*TASK REQUIREMENTS*
Would you copy all lines in the data that contain the word "client"?

=== DATA SUPPLIED ===

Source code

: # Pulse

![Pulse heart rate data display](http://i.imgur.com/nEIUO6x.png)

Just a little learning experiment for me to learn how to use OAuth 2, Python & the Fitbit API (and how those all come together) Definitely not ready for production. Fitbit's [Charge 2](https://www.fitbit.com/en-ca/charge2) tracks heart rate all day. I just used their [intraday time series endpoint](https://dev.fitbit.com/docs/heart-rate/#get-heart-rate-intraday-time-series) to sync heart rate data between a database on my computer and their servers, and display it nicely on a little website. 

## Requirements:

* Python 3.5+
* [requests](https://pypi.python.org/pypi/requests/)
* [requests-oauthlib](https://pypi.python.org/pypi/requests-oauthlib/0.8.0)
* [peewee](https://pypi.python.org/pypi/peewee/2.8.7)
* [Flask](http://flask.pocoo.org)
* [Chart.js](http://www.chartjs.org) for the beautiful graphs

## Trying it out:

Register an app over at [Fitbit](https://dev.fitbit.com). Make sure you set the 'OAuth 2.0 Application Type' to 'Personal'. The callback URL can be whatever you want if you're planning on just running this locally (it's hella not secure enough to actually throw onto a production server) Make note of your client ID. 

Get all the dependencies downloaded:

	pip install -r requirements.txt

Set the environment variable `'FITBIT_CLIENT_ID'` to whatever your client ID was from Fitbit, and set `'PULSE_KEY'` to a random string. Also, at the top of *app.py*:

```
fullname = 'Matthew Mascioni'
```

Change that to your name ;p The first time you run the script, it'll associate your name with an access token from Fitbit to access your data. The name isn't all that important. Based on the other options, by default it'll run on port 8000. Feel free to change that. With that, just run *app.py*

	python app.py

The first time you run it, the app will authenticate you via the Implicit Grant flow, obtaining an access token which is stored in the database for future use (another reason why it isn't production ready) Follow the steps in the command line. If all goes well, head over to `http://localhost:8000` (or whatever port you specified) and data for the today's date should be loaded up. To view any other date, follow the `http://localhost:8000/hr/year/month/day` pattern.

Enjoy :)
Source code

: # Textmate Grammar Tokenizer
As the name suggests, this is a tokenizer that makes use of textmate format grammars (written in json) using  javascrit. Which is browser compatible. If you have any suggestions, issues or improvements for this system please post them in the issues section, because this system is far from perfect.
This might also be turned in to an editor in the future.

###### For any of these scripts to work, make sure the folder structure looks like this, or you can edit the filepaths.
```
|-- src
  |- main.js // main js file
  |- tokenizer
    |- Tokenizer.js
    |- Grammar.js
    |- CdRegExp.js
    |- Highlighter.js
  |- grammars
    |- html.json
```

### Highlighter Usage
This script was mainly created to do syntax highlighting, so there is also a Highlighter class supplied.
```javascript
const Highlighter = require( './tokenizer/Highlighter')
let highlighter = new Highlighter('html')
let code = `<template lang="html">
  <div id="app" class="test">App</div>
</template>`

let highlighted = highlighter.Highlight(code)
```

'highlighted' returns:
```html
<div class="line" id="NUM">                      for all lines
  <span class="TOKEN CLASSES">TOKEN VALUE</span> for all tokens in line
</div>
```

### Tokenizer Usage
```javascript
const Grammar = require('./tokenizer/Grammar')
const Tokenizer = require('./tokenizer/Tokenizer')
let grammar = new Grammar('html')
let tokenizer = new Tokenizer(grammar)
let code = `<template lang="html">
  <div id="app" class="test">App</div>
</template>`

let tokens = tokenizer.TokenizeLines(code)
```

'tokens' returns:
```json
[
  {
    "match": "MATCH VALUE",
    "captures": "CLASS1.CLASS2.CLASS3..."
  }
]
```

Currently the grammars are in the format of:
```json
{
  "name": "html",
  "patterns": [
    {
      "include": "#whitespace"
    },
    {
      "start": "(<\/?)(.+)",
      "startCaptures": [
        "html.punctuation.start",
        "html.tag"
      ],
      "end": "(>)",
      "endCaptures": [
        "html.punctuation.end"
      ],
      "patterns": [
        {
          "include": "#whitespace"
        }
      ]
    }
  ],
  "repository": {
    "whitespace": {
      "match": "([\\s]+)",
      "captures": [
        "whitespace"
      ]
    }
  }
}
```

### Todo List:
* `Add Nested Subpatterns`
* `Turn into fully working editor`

===

*EXERCISE RESULT*
Register an app over at [Fitbit](https://dev.fitbit.com). Make sure you set the 'OAuth 2.0 Application Type' to 'Personal'. The callback URL can be whatever you want if you're planning on just running this locally (it's hella not secure enough to actually throw onto a production server) Make note of your client ID. 
Set the environment variable `'FITBIT_CLIENT_ID'` to whatever your client ID was from Fitbit, and set `'PULSE_KEY'` to a random string. Also, at the top of *app.py*:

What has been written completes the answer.